Dell 6-Core Studio XPS 7100 Review

Introduction & Specification

PC gamers are a lucky bunch, particularly those who have only recently begun their journey into the awesome world of computers. Never before has this hobby been so affordable, and there was a time not that long ago when building a cheap gaming rig resulted in a second-rate gaming experience, one devoid of copious amounts of eye candy and buttery smooth frame rates, unless you were willing to crank down the screen resolution until the picture had more blocks than the NES version of Super Mario Bros.

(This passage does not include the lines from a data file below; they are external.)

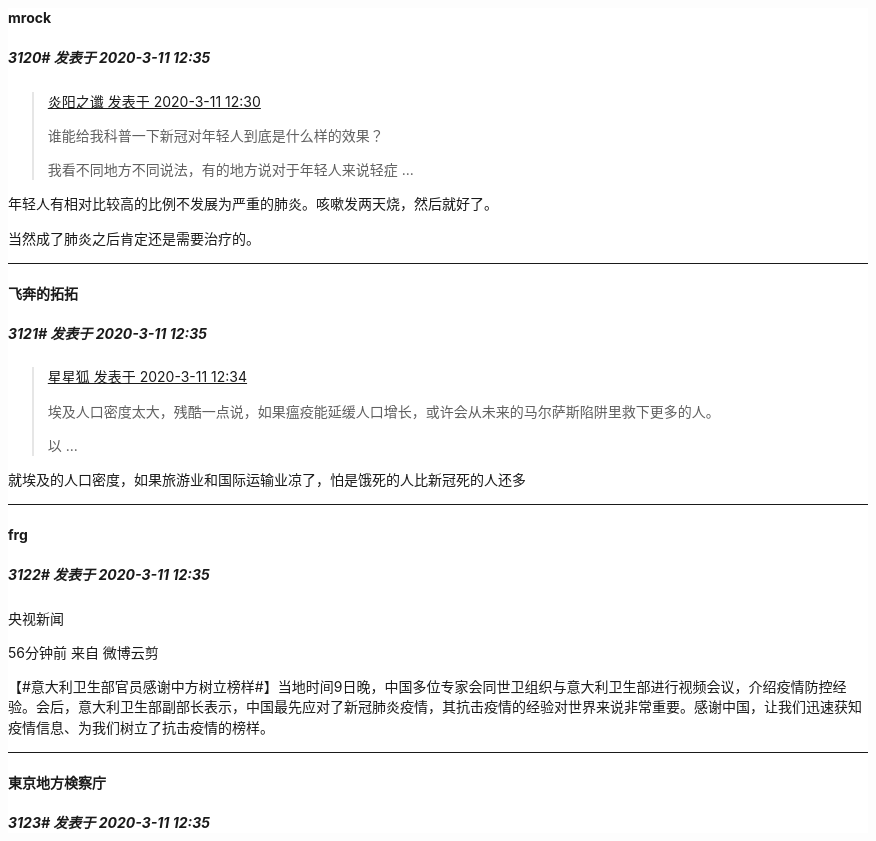 ####  mrock  
##### 3120#       发表于 2020-3-11 12:35



<blockquote><a href="httphttps://bbs.saraba1st.com/2b/forum.php?mod=redirect&amp;goto=findpost&amp;pid=46691835&amp;ptid=1918099" target="_blank">炎阳之谶 发表于 2020-3-11 12:30</a>

谁能给我科普一下新冠对年轻人到底是什么样的效果？

我看不同地方不同说法，有的地方说对于年轻人来说轻症 ...</blockquote>
年轻人有相对比较高的比例不发展为严重的肺炎。咳嗽发两天烧，然后就好了。

当然成了肺炎之后肯定还是需要治疗的。







-----

####  飞奔的拓拓  
##### 3121#       发表于 2020-3-11 12:35



<blockquote><a href="httphttps://bbs.saraba1st.com/2b/forum.php?mod=redirect&amp;goto=findpost&amp;pid=46691873&amp;ptid=1918099" target="_blank">星星狐 发表于 2020-3-11 12:34</a>

埃及人口密度太大，残酷一点说，如果瘟疫能延缓人口增长，或许会从未来的马尔萨斯陷阱里救下更多的人。

以 ...</blockquote>
就埃及的人口密度，如果旅游业和国际运输业凉了，怕是饿死的人比新冠死的人还多







-----

####  frg  
##### 3122#       发表于 2020-3-11 12:35




央视新闻 

56分钟前 来自 微博云剪

【#意大利卫生部官员感谢中方树立榜样#】当地时间9日晚，中国多位专家会同世卫组织与意大利卫生部进行视频会议，介绍疫情防控经验。会后，意大利卫生部副部长表示，中国最先应对了新冠肺炎疫情，其抗击疫情的经验对世界来说非常重要。感谢中国，让我们迅速获知疫情信息、为我们树立了抗击疫情的榜样。







-----

####  東京地方検察庁  
##### 3123#       发表于 2020-3-11 12:35
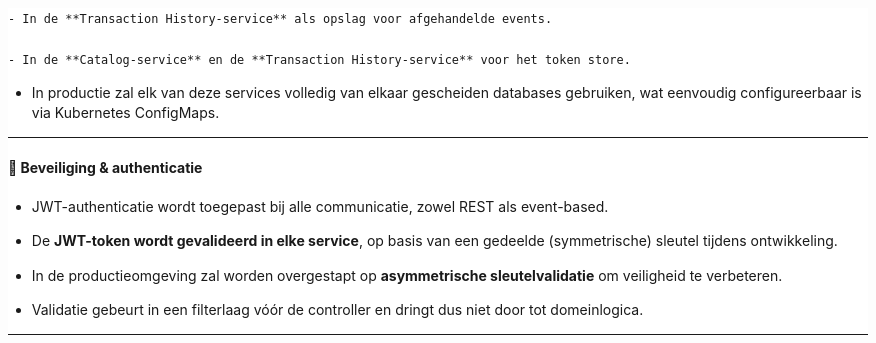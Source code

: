     - In de **Transaction History-service** als opslag voor afgehandelde events.
    
	- In de **Catalog-service** en de **Transaction History-service** voor het token store.
        
- In productie zal elk van deze services volledig van elkaar gescheiden databases gebruiken, wat eenvoudig configureerbaar is via Kubernetes ConfigMaps.
    
---

#### 🔐 Beveiliging & authenticatie

- JWT-authenticatie wordt toegepast bij alle communicatie, zowel REST als event-based.
    
- De **JWT-token wordt gevalideerd in elke service**, op basis van een gedeelde (symmetrische) sleutel tijdens ontwikkeling.
    
- In de productieomgeving zal worden overgestapt op **asymmetrische sleutelvalidatie** om veiligheid te verbeteren.
    
- Validatie gebeurt in een filterlaag vóór de controller en dringt dus niet door tot domeinlogica.
    

---

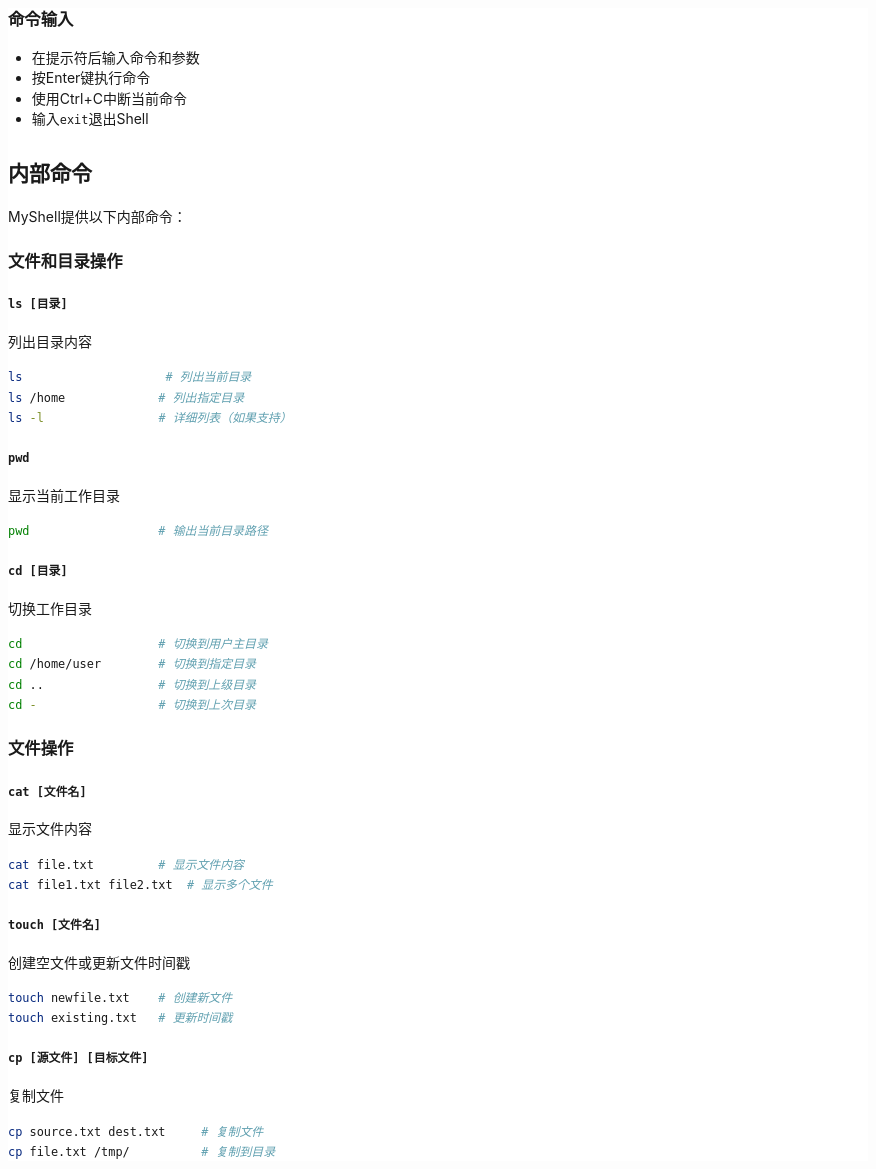 ### 命令输入

- 在提示符后输入命令和参数
- 按Enter键执行命令
- 使用Ctrl+C中断当前命令
- 输入`exit`退出Shell

## 内部命令

MyShell提供以下内部命令：

### 文件和目录操作

#### `ls [目录]`
列出目录内容
```bash
ls                    # 列出当前目录
ls /home             # 列出指定目录
ls -l                # 详细列表（如果支持）
```

#### `pwd`
显示当前工作目录
```bash
pwd                  # 输出当前目录路径
```

#### `cd [目录]`
切换工作目录
```bash
cd                   # 切换到用户主目录
cd /home/user        # 切换到指定目录
cd ..                # 切换到上级目录
cd -                 # 切换到上次目录
```

### 文件操作

#### `cat [文件名]`
显示文件内容
```bash
cat file.txt         # 显示文件内容
cat file1.txt file2.txt  # 显示多个文件
```

#### `touch [文件名]`
创建空文件或更新文件时间戳
```bash
touch newfile.txt    # 创建新文件
touch existing.txt   # 更新时间戳
```

#### `cp [源文件] [目标文件]`
复制文件
```bash
cp source.txt dest.txt     # 复制文件
cp file.txt /tmp/          # 复制到目录
```
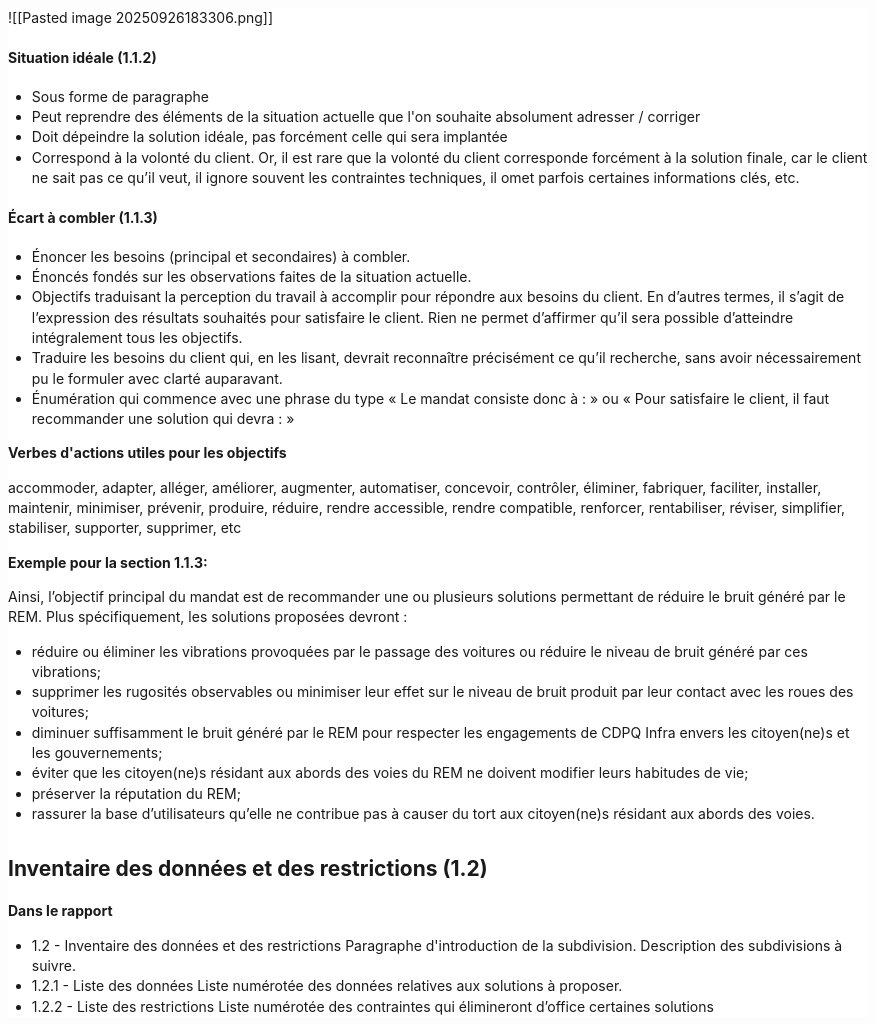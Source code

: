 ![[Pasted image 20250926183306.png]]

#### Situation idéale (1.1.2)

-  Sous forme de paragraphe
-  Peut reprendre des éléments de la situation actuelle que l'on souhaite absolument adresser / corriger
-  Doit dépeindre la solution idéale, pas forcément celle qui sera implantée
-  Correspond à la volonté du client. Or, il est rare que la volonté du client corresponde forcément à la solution finale, car le client ne sait pas ce qu’il veut, il ignore souvent les contraintes techniques, il omet parfois certaines informations clés, etc.

#### Écart à combler (1.1.3)

-  Énoncer les besoins (principal et secondaires) à combler.
-  Énoncés fondés sur les observations faites de la situation actuelle.
-  Objectifs traduisant la perception du travail à accomplir pour répondre aux besoins du client. En d’autres termes, il s’agit de l’expression des résultats souhaités pour satisfaire le client. Rien ne permet d’affirmer qu’il sera possible d’atteindre intégralement tous les objectifs.
- Traduire les besoins du client qui, en les lisant, devrait reconnaître précisément ce qu’il recherche, sans avoir nécessairement pu le formuler avec clarté auparavant.
-  Énumération qui commence avec une phrase du type « Le mandat consiste donc à : » ou « Pour satisfaire le client, il faut recommander une solution qui devra : »

**Verbes d'actions utiles pour les objectifs**

accommoder, adapter, alléger, améliorer, augmenter, automatiser,
concevoir, contrôler, éliminer, fabriquer, faciliter, installer,
maintenir, minimiser, prévenir, produire, réduire, rendre accessible,
rendre compatible, renforcer, rentabiliser, réviser, simplifier,
stabiliser, supporter, supprimer, etc

**Exemple pour la section 1.1.3:** 

Ainsi, l’objectif principal du mandat est de recommander une ou plusieurs solutions permettant de réduire le bruit généré par le REM. Plus spécifiquement, les solutions proposées devront :
-  réduire ou éliminer les vibrations provoquées par le passage des voitures ou réduire le niveau de bruit généré par ces vibrations;
-  supprimer les rugosités observables ou minimiser leur effet sur le niveau de bruit produit par leur contact avec les roues des voitures;
-  diminuer suffisamment le bruit généré par le REM pour respecter les engagements de CDPQ Infra envers les citoyen(ne)s et les gouvernements;
-  éviter que les citoyen(ne)s résidant aux abords des voies du REM ne doivent modifier leurs habitudes de vie;
-  préserver la réputation du REM;
-  rassurer la base d’utilisateurs qu’elle ne contribue pas à causer du tort aux citoyen(ne)s résidant aux abords des voies.

## Inventaire des données et des restrictions (1.2)

**Dans le rapport** 

-  1.2 - Inventaire des données et des restrictions
	Paragraphe d'introduction de la subdivision. Description des subdivisions à suivre.
- 1.2.1 - Liste des données
	Liste numérotée des données relatives aux solutions à proposer.
-  1.2.2 - Liste des restrictions
	Liste numérotée des contraintes qui élimineront d’office certaines solutions
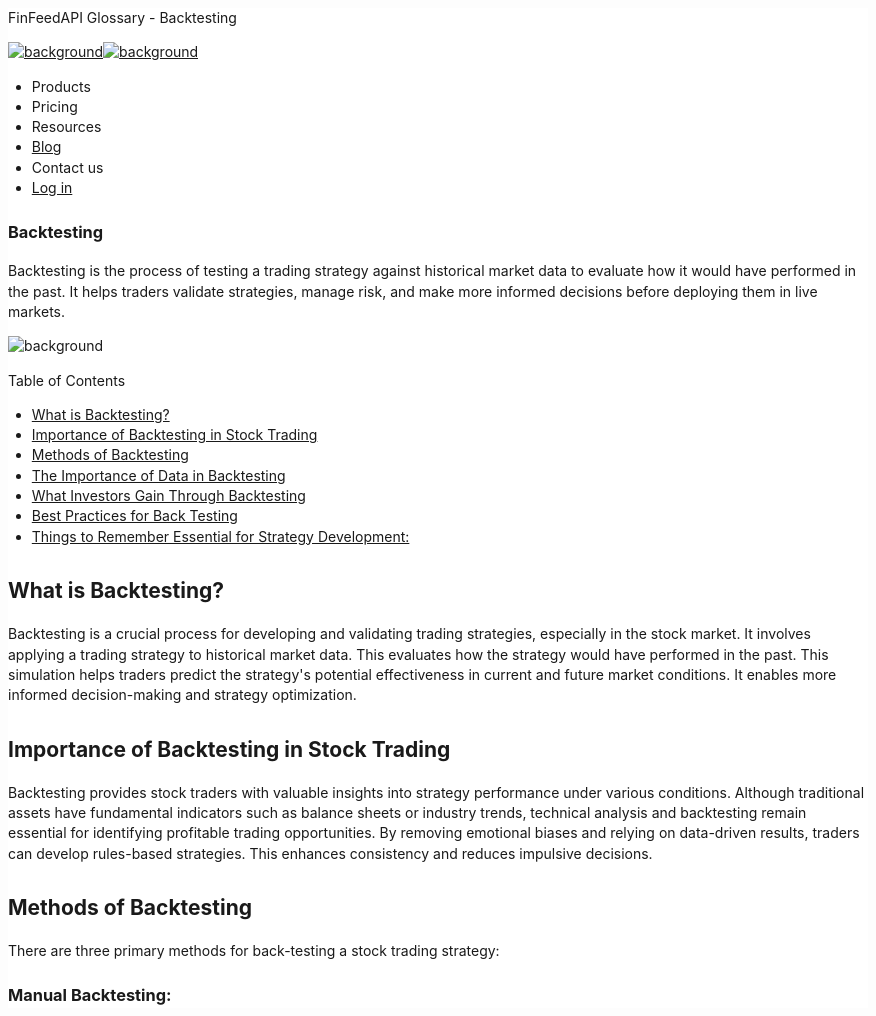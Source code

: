 FinFeedAPI Glossary - Backtesting

[![background](/_next/image?url=https%3A%2F%2Fcdn.sanity.io%2Fimages%2Fxpx4czto%2Fproduction%2Fc9a795fc7fb3558997d636211a44e71eb59288f0-773x184.png&w=1920&q=75)![background](https://cdn.sanity.io/images/xpx4czto/production/875913d8710b3054c19fad19673dc5592614265e-773x184.svg)](/)

* Products
* Pricing
* Resources
* [Blog](/blog)
* Contact us
* [Log in](https://console.finfeedapi.com/?link=/apikeys/create)

### Backtesting

Backtesting is the process of testing a trading strategy against historical market data to evaluate how it would have performed in the past. It helps traders validate strategies, manage risk, and make more informed decisions before deploying them in live markets.

![background](https://cdn.sanity.io/images/xpx4czto/production/999c709b2777af013884c6e2623e9aa699585a06-429x429.svg)

Table of Contents

* [What is Backtesting?](#link-fbe7f308e345)
* [Importance of Backtesting in Stock Trading](#link-8faa48412586)
* [Methods of Backtesting](#link-344cab2cd5d4)
* [The Importance of Data in Backtesting](#link-e4bfd5720321)
* [What Investors Gain Through Backtesting](#link-fd94aa90c18b)
* [Best Practices for Back Testing](#link-ff6d29fa2d80)
* [Things to Remember Essential for Strategy Development:](#link-e2dfe7f67243)

**What is Backtesting?**
------------------------

Backtesting is a crucial process for developing and validating trading strategies, especially in the stock market. It involves applying a trading strategy to historical market data. This evaluates how the strategy would have performed in the past. This simulation helps traders predict the strategy's potential effectiveness in current and future market conditions. It enables more informed decision-making and strategy optimization.

**Importance of Backtesting in Stock Trading**
----------------------------------------------

Backtesting provides stock traders with valuable insights into strategy performance under various conditions. Although traditional assets have fundamental indicators such as balance sheets or industry trends, technical analysis and backtesting remain essential for identifying profitable trading opportunities. By removing emotional biases and relying on data-driven results, traders can develop rules-based strategies. This enhances consistency and reduces impulsive decisions.

**Methods of Backtesting**
--------------------------

There are three primary methods for back-testing a stock trading strategy:

### **Manual Backtesting:**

Well folks, that isn't the case anymore. Sure, you can still shell out several grand on a decadent machine loaded with only top-end parts, but outside of bragging rights, and the ability to run a handful of sloppily coded titles at ultra high resolutions, it's no longer necessary to rob your neighborhood convenience store only to still fall short on funds for a superior gaming experience. To prove it, Dell sent us one of their new Studio XPS 7100 desktops built around AMD's recently launched Phenom II X6 1055T processor. AMD's hexa-core chips don't pack the same punch as Intel's six-core architecture, but the upshot is you'll save a king's bounty by riding into the sunset with AMD, and in this case, with Dell as well. The configuration we're looking at runs $1,450 (currently on sale for $1,150), with lesser spec'd six-core rigs starting out at $699. To put that into perspective, Intel's sole six-core offering -- the Core i7 980X -- commands about a grand just for the processor alone.

So we've already determined you won't put yourself in the poor house by plunking down for an XPS 7100, but is that all Dell brings to the table? Good question, and we intend to answer it, starting with the spec sheet.

Dell Studio XPS 7100
Specifications and Features (as tested)


Studio XPS 7100

AMD Phenom II X6 1055T (2.8GHz - 3.3GHz)

6GB DDR3 1333MHz (4 DIMMs)

ATI Radeon HD 5870 w/ 1GB GDDR5

Seagate 1.5TB 7200RPM SATA 3.0Gb/s

Blu-ray Reader/DVD Burner Combo
Operating System

Windows 7 Home Premium x64

Dell 1525 Wireless-N PCI-E Card w/ Dual Antennas
Wired Internet

10/100/1000 Ethernet

8 USB 2.0, eSATA, HDMI, DVI, Headphone and Mic, 19-in-1 Media Reader
Integrated 7.1 w/ THX TruStudio PC
Power Supply
Delta Electronics 460W

22.4 pounds
Keyboard / Mouse
Dell Studio

7.31" x 17.9" x 16.02" (WxDxH)

1 Year Basic Service Plan

$1,428.99 (as configured)

Right away we see some things we like, and others we don't. The Phenom II X6 processor and ATI Radeon HD 5870 provides a potent one-two combo, not only for gaming, but a range of tasks that rely on the CPU, GPU, or both. And with 6GB of RAM, the XPS 7100 is off to a good start. We're also impressed with the inclusion of a Blu-ray drive, which is sometimes used as a means to jack up the overall price of a system. And the fast spinning 1.5TB hard drive offers a solid, if not conservative approach to system building, striking a balance between both storage and performance.

For the most part, however, what you see is what you get. Dell does offer a few spotty upgrade choices, but nothing that compares with the level of customization you'll get from a gaming specific system builder, including Dell's own Alienware division. You can increase the amount of RAM to 12GB and add a second hard drive in a RAID 0 array, and there are some add-ons available -- like a TV Tuner card -- but that's really it. There aren't any SSD options, and you can't change the processor or videocard, nor can you can add a discrete soundcard because the included Wi-Fi solution takes up the only available PCI-E x1 slot.